START Data extracts

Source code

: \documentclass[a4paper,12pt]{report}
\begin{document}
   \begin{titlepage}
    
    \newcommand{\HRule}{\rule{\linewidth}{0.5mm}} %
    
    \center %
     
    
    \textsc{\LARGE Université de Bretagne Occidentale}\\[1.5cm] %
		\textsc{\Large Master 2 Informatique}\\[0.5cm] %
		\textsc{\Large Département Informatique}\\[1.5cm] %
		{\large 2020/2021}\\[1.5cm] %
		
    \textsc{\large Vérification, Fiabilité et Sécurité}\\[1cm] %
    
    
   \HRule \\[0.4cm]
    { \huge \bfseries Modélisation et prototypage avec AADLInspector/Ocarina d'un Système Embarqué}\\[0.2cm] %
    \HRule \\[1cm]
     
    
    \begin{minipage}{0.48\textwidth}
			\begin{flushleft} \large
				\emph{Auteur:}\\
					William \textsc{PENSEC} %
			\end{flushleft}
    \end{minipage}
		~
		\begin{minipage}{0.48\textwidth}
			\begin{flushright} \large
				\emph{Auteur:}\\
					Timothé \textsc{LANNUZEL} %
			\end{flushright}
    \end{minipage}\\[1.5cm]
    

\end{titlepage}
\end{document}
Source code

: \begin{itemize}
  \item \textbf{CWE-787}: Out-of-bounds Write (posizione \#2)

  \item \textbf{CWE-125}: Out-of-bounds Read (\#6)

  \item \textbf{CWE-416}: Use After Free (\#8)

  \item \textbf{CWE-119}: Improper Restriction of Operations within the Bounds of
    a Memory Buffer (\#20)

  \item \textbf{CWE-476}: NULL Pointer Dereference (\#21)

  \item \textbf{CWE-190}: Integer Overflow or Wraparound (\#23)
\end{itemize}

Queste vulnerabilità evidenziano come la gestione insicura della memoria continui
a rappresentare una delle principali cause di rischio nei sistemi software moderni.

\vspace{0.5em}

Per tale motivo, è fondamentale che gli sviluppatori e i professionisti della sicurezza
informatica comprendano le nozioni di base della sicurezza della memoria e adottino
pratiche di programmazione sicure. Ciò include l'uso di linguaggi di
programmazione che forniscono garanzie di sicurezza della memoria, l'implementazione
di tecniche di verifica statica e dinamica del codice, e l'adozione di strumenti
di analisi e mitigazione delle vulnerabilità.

END Data extracts

### Your goal
Each line above that holds the string "delle" should be copied and shown.

### The completed task
a rappresentare una delle principali cause di rischio nei sistemi software moderni.
di analisi e mitigazione delle vulnerabilità.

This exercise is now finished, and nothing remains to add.